* **PROMPT**: If a line of the records contains the word "file", list it.

Source texts of formatted documents
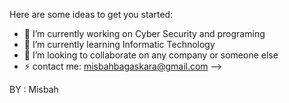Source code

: 
Here are some ideas to get you started:

- 🔭 I’m currently working on Cyber Security and programing
- 🌱 I’m currently learning Informatic Technology
- 👯 I’m looking to collaborate on any company or someone else
- ⚡ contact me: misbahbagaskara@gmail.com
-->
 

BY : Misbah
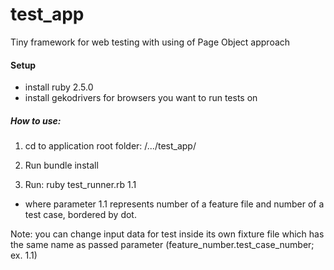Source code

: # test_app
Tiny framework for web testing with using of Page Object approach

#### Setup

* install ruby 2.5.0
* install gekodrivers for browsers you want to run tests on

##### How to use:

1. cd to application root folder: /.../test_app/

2. Run bundle install

3. Run:  ruby test_runner.rb 1.1
* where parameter 1.1 represents number of a feature file and number of a test case, bordered by dot.

Note: you can change input data for test inside its own fixture file which has the same name as passed parameter (feature_number.test_case_number; ex. 1.1)
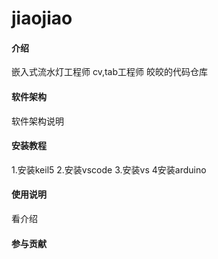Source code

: # jiaojiao

#### 介绍
嵌入式流水灯工程师
cv,tab工程师
皎皎的代码仓库

#### 软件架构
软件架构说明


#### 安装教程

1.安装keil5
2.安装vscode
3.安装vs
4安装arduino

#### 使用说明

看介绍

#### 参与贡献



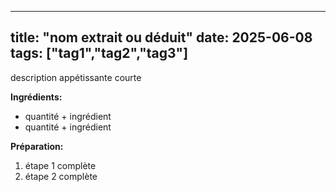 ---
  title: "nom extrait ou déduit"
  date: 2025-06-08
  tags: ["tag1","tag2","tag3"]
  ---

  description appétissante courte

  **Ingrédients:**
- quantité + ingrédient
- quantité + ingrédient

**Préparation:**
1. étape 1 complète
2. étape 2 complète
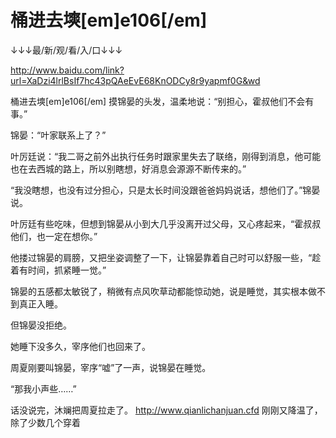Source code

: # 桶进去塽[em]e106[/em]

↓↓↓最/新/观/看/入/口↓↓↓

http://www.baidu.com/link?url=XaDzi4lrlBsIf7hc43pQAeEvE68KnODCy8r9yapmf0G&wd

桶进去塽[em]e106[/em]
摸锦晏的头发，温柔地说：“别担心，霍叔他们不会有事。”

锦晏：“叶家联系上了？”

叶厉廷说：“我二哥之前外出执行任务时跟家里失去了联络，刚得到消息，他可能也在去西城的路上，所以别瞎想，好消息会源源不断传来的。”

“我没瞎想，也没有过分担心，只是太长时间没跟爸爸妈妈说话，想他们了。”锦晏说。

叶厉廷有些吃味，但想到锦晏从小到大几乎没离开过父母，又心疼起来，“霍叔叔他们，也一定在想你。”

他搂过锦晏的肩膀，又把坐姿调整了一下，让锦晏靠着自己时可以舒服一些，“趁着有时间，抓紧睡一觉。”

锦晏的五感都太敏锐了，稍微有点风吹草动都能惊动她，说是睡觉，其实根本做不到真正入睡。

但锦晏没拒绝。

她睡下没多久，宰序他们也回来了。

周夏刚要叫锦晏，宰序“嘘”了一声，说锦晏在睡觉。

“那我小声些……”

话没说完，沐斓把周夏拉走了。
http://www.qianlichanjuan.cfd
刚刚又降温了，除了少数几个穿着

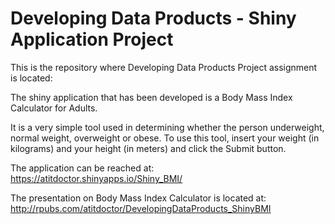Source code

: Developing Data Products - Shiny Application Project
================================

This is the repository where Developing Data Products Project assignment is located:

The shiny application that has been developed is a Body Mass Index Calculator for Adults.

It is a very simple tool used in determining whether the person underweight, normal weight, overweight or obese. To use this tool, insert your weight (in kilograms) and your height (in meters) and click the Submit button. 

The application can be reached at: https://atitdoctor.shinyapps.io/Shiny_BMI/

The presentation on Body Mass Index Calculator is located at: http://rpubs.com/atitdoctor/DevelopingDataProducts_ShinyBMI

* **TASK SOLUTION**:
* where parameter 1.1 represents number of a feature file and number of a test case, bordered by dot.
Note: you can change input data for test inside its own fixture file which has the same name as passed parameter (feature_number.test_case_number; ex. 1.1)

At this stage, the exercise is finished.